Emerson argued that each flourish and tendril of a work of art has its exact corollary in the mind of the artist, that creative expression is always, in its way, a sort of autobiography: Want to know the person? Look at her works. But Ralph Waldo never lived to see committee-crafted kiddo flicks, especially those of the CG era. Laid open, a movie like Rio 2 or Planes: Fire & Rescue reveals not so much the mind of its creators, but what its creators think of the minds of their audience: that the children of America (and the world) are crass and easily distractible dullards, and not worth taking seriously as, like, people.

Not so with Paddington, Paul King's live adaptation of Michael Bond and Peggy Fortnum's warmhearted (and thoroughly un-crass) bear-in-the-city illustrated chapter books. The director and writers and producers and cast seem to believe that kids aren't monsters — and that 50-year-old children's lit is only a little bit fusty.

The film's not quite the quiet hug of the books, where visiting the theater or an auction house is plot enough, but it's far from the noisome Penguins of Madagascar experience. A smartly bobbed Nicole Kidman plays a Cruella de Vil–type villain, eager to stuff Paddington for the British Museum, and there's a couple of chases and home-destroying comic set pieces, the best of which involves a torrent of bathwater and suggests both the stateroom scene from A Night at the Opera and the blood elevators from The Shining.

Yes, the idea of Paddington parasailing through London in accidental chase after a pickpocket wouldn't be out of place in Kevin James's Zookeeper, but the joyous grace of the finished scene has few analogues in multiplexes. The sequence isn't busy, garish, and clanging, like the clever but endless fracases of the Toy Storys, and the filmmakers actually bother to summon some wonder when Paddington takes improbable flight. The bear, an orphan from "darkest Peru," finds his new city marvelous, and his soaring over it is a chance to relish its beauty.

The scale of the occasional mayhem is heightened, but its spirit and ingenuity doesn't feel wholly at odds with the books, either: There's just enough Hollywood hurly-burly to make this qualify as a 2015 release for kids — and just enough last-century picture-book gentleness to make it feel separate from our time.

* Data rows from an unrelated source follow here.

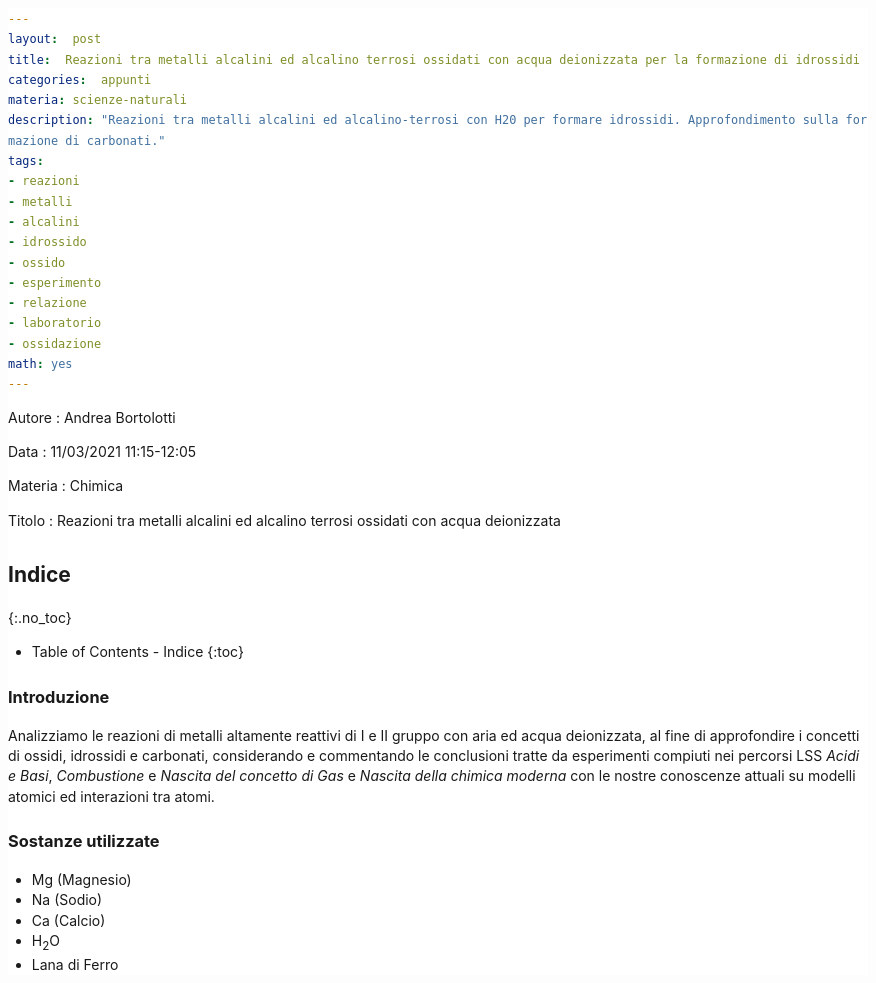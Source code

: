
 ```yaml
---
layout:  post
title:  Reazioni tra metalli alcalini ed alcalino terrosi ossidati con acqua deionizzata per la formazione di idrossidi
categories:  appunti
materia: scienze-naturali
description: "Reazioni tra metalli alcalini ed alcalino-terrosi con H20 per formare idrossidi. Approfondimento sulla formazione di carbonati."
tags:
- reazioni
- metalli
- alcalini
- idrossido
- ossido
- esperimento
- relazione
- laboratorio
- ossidazione
math: yes
---
```


Autore
: Andrea Bortolotti

Data
: 11/03/2021 11:15-12:05

Materia
: Chimica

Titolo
: Reazioni tra metalli alcalini ed alcalino terrosi ossidati con acqua deionizzata 

## Indice
{:.no_toc}
* Table of Contents - Indice
{:toc}

### Introduzione

Analizziamo le reazioni di metalli altamente reattivi di I e II gruppo con aria ed acqua deionizzata, al fine di approfondire i concetti di ossidi, idrossidi e carbonati, considerando e commentando le conclusioni tratte da esperimenti compiuti nei percorsi LSS _Acidi e Basi_, _Combustione_ e _Nascita del concetto di Gas_ e _Nascita della chimica moderna_ con le nostre conoscenze attuali su modelli atomici ed interazioni tra atomi.

### Sostanze utilizzate

* Mg (Magnesio)
* Na (Sodio)
* Ca (Calcio)
* H<sub>2</sub>O
* Lana di Ferro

What's most edifying, here, is all the live-action playfulness: a witty script, precisely mad performances, production design that's part Wes Anderson dollhouse, part old-London crampedness, and part educational toy store. Director King's cast is appealingly dotty, especially Sally Hawkins and Hugh Bonneville as a mom and dad who take in the bear they discover stranded at Paddington Station. The father is a safety-minded actuary who spouts statistics that are just plain crackers: "Thirty-four percent of pre-breakfast accidents involve banisters!" Mom's a ragamuffin illustrator endowed with eyes as wide and arresting as any computer-generated critter's. Better still: the smile that's always just unloosening itself, irrepressible proof of all the batty good humor her husband pretends not to relish. Kidman's also a crackpot pleasure, giving poisonous bite to King's best lines, like the there-goes-the-neighborhood speech where she insists the new bear in town is just the first of a migrant horde that will corrupt the great city with "raucous, all-night picnics." (And her clothes, from costume designer Lindy Hemming, are divine: Think Teddy Roosevelt as an SS Girl Scout.)

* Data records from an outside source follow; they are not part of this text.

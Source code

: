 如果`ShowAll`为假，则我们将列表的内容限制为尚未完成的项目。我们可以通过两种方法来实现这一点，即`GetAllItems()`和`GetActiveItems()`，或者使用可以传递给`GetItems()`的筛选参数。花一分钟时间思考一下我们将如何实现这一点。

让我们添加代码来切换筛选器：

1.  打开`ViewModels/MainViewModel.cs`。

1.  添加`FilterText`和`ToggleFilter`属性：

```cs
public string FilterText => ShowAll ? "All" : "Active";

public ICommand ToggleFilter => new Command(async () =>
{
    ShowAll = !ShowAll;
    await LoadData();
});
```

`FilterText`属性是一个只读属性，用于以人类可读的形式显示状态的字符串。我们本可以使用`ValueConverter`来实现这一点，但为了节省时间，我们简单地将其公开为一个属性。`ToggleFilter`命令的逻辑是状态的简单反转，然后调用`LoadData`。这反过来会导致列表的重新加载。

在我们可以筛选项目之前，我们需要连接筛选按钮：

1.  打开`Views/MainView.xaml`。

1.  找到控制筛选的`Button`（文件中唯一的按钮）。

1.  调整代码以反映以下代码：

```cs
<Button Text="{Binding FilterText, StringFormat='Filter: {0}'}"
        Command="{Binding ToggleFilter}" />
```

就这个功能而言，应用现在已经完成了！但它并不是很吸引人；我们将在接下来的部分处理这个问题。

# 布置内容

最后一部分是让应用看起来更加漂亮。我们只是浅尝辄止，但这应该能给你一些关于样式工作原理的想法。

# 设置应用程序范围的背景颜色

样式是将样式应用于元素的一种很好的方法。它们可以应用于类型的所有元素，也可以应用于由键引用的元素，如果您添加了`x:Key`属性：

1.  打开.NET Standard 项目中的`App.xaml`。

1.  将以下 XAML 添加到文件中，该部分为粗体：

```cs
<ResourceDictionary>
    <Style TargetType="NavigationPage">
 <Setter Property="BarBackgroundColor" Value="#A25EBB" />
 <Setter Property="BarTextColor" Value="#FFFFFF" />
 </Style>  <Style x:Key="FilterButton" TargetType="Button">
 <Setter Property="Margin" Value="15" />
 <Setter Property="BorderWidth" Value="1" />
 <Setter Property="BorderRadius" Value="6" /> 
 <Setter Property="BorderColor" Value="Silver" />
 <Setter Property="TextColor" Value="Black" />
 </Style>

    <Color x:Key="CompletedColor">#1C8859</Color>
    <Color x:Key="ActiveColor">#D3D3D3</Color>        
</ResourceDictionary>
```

The kids are funny, too, as are the quirks of their characters. The daughter has a rare command of languages, and she teachers herself to growl like a bear, but that's not as amusing as the Chinese for Business Travelers tapes we overhear: "I have been accused of insider trading and require legal representation." The boy, meanwhile, is subordinate in a way I've never seen in a family-takes-in-an-impossible-creature story — the movie never becomes about his special bond with the bear. Likewise, the parents here are never the usual killjoys who must be lied to. Instead, they're the goofiest of all, instigating the adventure rather than shutting it down.

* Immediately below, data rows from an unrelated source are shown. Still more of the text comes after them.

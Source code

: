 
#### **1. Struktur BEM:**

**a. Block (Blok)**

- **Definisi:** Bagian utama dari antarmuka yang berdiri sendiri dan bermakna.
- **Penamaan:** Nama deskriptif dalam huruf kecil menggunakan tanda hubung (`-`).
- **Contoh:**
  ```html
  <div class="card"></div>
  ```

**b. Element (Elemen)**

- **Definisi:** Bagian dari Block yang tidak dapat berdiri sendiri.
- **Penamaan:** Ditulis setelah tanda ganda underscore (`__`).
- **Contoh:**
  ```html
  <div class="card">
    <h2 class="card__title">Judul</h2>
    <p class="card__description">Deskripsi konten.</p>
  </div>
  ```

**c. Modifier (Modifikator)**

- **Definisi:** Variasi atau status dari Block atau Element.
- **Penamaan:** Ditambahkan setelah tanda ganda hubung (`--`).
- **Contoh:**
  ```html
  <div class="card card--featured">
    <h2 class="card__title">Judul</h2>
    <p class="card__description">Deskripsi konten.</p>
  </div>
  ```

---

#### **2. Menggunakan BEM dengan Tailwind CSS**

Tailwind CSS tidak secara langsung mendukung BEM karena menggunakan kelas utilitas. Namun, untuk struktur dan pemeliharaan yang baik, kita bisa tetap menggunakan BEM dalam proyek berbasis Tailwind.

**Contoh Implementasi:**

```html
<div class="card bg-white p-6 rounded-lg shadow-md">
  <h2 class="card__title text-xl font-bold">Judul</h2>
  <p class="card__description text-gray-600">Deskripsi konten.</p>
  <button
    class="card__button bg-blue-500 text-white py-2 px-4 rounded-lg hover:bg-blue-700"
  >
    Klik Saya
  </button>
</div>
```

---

The movie employs real actors and a CG bear. Paddington himself, voiced by Ben Whishaw, is fine, but he's also the movie's chief failing. He never comes fully alive as a character. He's a bear who wants a home — and finds one in nothing flat. He inadvertently causes minor disasters, but he's immediately forgiven — sometimes even celebrated. Occasionally a shot aping Fortnum's original drawings will stir some feeling. There's some power in seeing Paddington sitting before an attic window, gazing out at the city, wishing he weren't alone — but there would be even more if we ever suspected he were alone. He's loved pretty much from the get-go, but even that's somewhat refreshing. Here's a kids movie mostly stripped of manufactured, go-nowhere plot crises!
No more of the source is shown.